Monday 24 November 2014

For Argument's Sake

I recently made the mistake of going back on Facebook - principally to keep in touch with my wife, Emma, who has moved to Canada to be a midwife, while I'm still here in the UK. I know - sounds nuts - more on that another time maybe. Last time I was on FB I got into trouble with the conspiracy guys. A friend of mine who had hitherto seemed a perfectly pleasant though slightly kooky guy suddenly came out as a fan of David Icke, and, not only that, also a denier of Climate Change, Evolution, 9/11, MMR, the moon landings etc etc. I'd not even been aware of this constellation of opinions before but it turns out to be quite common and seems especially well represented on FB. (Don't these people realise that conspiracy theories are invented by the CIA to draw attention away from what's really going on? ;-D) Unfortunately I made the mistake of challenging some of these ideas and got into some fairly intense conversations. It got to the point where I was dreading what I might find when I opened my page in the morning and it made me quite depressed. It was a huge relief when I posted the comment 'I am closing my FB account as it is not good for my mental health'.


This time, I thought, would be different. I could easily avoid the conspiracy nuts and just limit my interaction with a few trusted friends, and my wife of course. Unfortunately I still managed to get into arguments with a couple of them and their circle of friends who regularly post political articles. My contributions were not well received even though I always attempted to be polite and non-confrontational. I was not one of those people who starts their comment with 'That's a pile of bollocks!' or some such. If a record of those conversations exists anywhere you can check back - almost every one began as a question. I was even deferential and self effacing (no, really) politely asking for clarification, or suggesting there might be another interpretation, but it turns out that's almost as much of a provocation. Apparently just asking a question was enough - as if asking 'What makes you think that?' is being heard as 'How the hell could you possibly think that, you moron?' Obviously the fact that you can't see the other person's face or hear the tone of their voice doesn't help, but to simply assume you're being attacked seems idiotic. Alternatively, I found that my comment was simply ignored. I suppose I was especially saddened by the fact that I had taken the people involved to be intelligent and broad-minded, and assumed that since they had raised the point, that they wanted to discuss it - something I really like having the chance to do. But apparently not.
The last exchange was over the situation in Israel which culminated in me being shouted down by a woman with a remarkably uncritical opinion of Israel to say the least. I gave up and left - again.
And again I felt this huge weight lifting off me...

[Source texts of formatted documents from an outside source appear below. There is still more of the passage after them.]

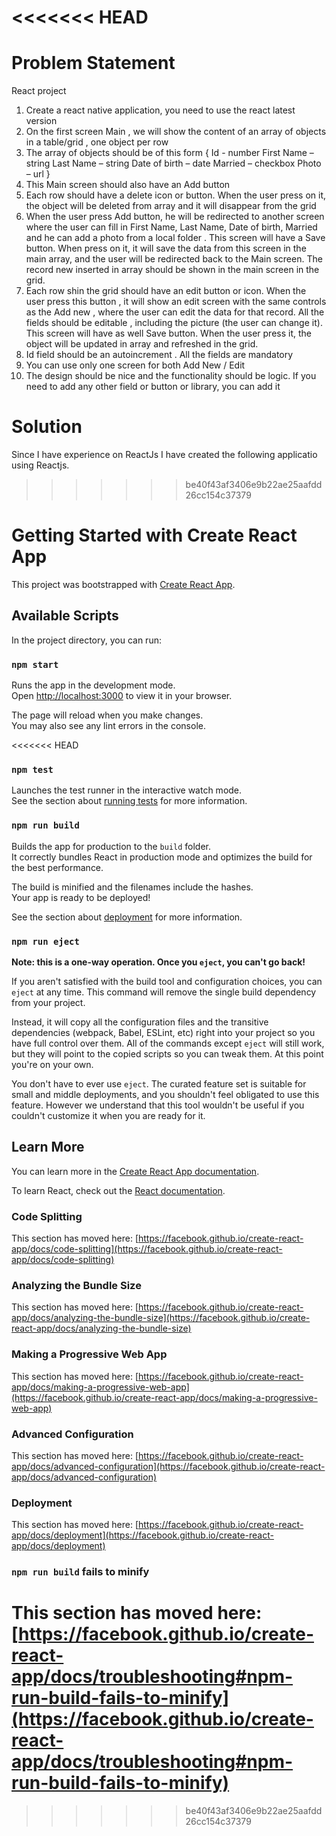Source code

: <<<<<<< HEAD
=======
# Problem Statement

React project

1. Create a react native application, you need to use the react latest version
2. On the first screen Main , we will show the content of an array of objects in a table/grid , one
object per row
3. The array of objects should be of this form
{
Id - number
First Name – string
Last Name – string
Date of birth – date
Married – checkbox
Photo – url
}
4. This Main screen should also have an Add button
5. Each row should have a delete icon or button. When the user press on it, the object will be
deleted from array and it will disappear from the grid
6. When the user press Add button, he will be redirected to another screen where the user can fill
in First Name, Last Name, Date of birth, Married and he can add a photo from a local folder .
This screen will have a Save button. When press on it, it will save the data from this screen in
the main array, and the user will be redirected back to the Main screen. The record new
inserted in array should be shown in the main screen in the grid.
7. Each row shin the grid should have an edit button or icon. When the user press this button , it
will show an edit screen with the same controls as the Add new , where the user can edit the
data for that record. All the fields should be editable , including the picture (the user can change
it). This screen will have as well Save button. When the user press it, the object will be updated
in array and refreshed in the grid.
8. Id field should be an autoincrement . All the fields are mandatory
9. You can use only one screen for both Add New / Edit
10. The design should be nice and the functionality should be logic. If you need to add any other
field or button or library, you can add it

# Solution
Since I have experience on ReactJs I have created the following applicatio using Reactjs.

>>>>>>> be40f43af3406e9b22ae25aafdd26cc154c37379
# Getting Started with Create React App

This project was bootstrapped with [Create React App](https://github.com/facebook/create-react-app).

## Available Scripts

In the project directory, you can run:

### `npm start`

Runs the app in the development mode.\
Open [http://localhost:3000](http://localhost:3000) to view it in your browser.

The page will reload when you make changes.\
You may also see any lint errors in the console.

<<<<<<< HEAD
### `npm test`

Launches the test runner in the interactive watch mode.\
See the section about [running tests](https://facebook.github.io/create-react-app/docs/running-tests) for more information.

### `npm run build`

Builds the app for production to the `build` folder.\
It correctly bundles React in production mode and optimizes the build for the best performance.

The build is minified and the filenames include the hashes.\
Your app is ready to be deployed!

See the section about [deployment](https://facebook.github.io/create-react-app/docs/deployment) for more information.

### `npm run eject`

**Note: this is a one-way operation. Once you `eject`, you can't go back!**

If you aren't satisfied with the build tool and configuration choices, you can `eject` at any time. This command will remove the single build dependency from your project.

Instead, it will copy all the configuration files and the transitive dependencies (webpack, Babel, ESLint, etc) right into your project so you have full control over them. All of the commands except `eject` will still work, but they will point to the copied scripts so you can tweak them. At this point you're on your own.

You don't have to ever use `eject`. The curated feature set is suitable for small and middle deployments, and you shouldn't feel obligated to use this feature. However we understand that this tool wouldn't be useful if you couldn't customize it when you are ready for it.

## Learn More

You can learn more in the [Create React App documentation](https://facebook.github.io/create-react-app/docs/getting-started).

To learn React, check out the [React documentation](https://reactjs.org/).

### Code Splitting

This section has moved here: [https://facebook.github.io/create-react-app/docs/code-splitting](https://facebook.github.io/create-react-app/docs/code-splitting)

### Analyzing the Bundle Size

This section has moved here: [https://facebook.github.io/create-react-app/docs/analyzing-the-bundle-size](https://facebook.github.io/create-react-app/docs/analyzing-the-bundle-size)

### Making a Progressive Web App

This section has moved here: [https://facebook.github.io/create-react-app/docs/making-a-progressive-web-app](https://facebook.github.io/create-react-app/docs/making-a-progressive-web-app)

### Advanced Configuration

This section has moved here: [https://facebook.github.io/create-react-app/docs/advanced-configuration](https://facebook.github.io/create-react-app/docs/advanced-configuration)

### Deployment

This section has moved here: [https://facebook.github.io/create-react-app/docs/deployment](https://facebook.github.io/create-react-app/docs/deployment)

### `npm run build` fails to minify

This section has moved here: [https://facebook.github.io/create-react-app/docs/troubleshooting#npm-run-build-fails-to-minify](https://facebook.github.io/create-react-app/docs/troubleshooting#npm-run-build-fails-to-minify)
=======
>>>>>>> be40f43af3406e9b22ae25aafdd26cc154c37379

I've thought about all this a lot, not least because it doesn't seem like an isolated occurrence. Part of the problems I've talked about in my last few postings here (This Time it's Personal) have been about not fitting in, and being at odds with others, of not being understood and about bad assumptions being made about what I mean. I've always had this implicit belief that if you can speak quietly and reasonably, ask questions and think about the answers, that you can discuss anything. But apparently not.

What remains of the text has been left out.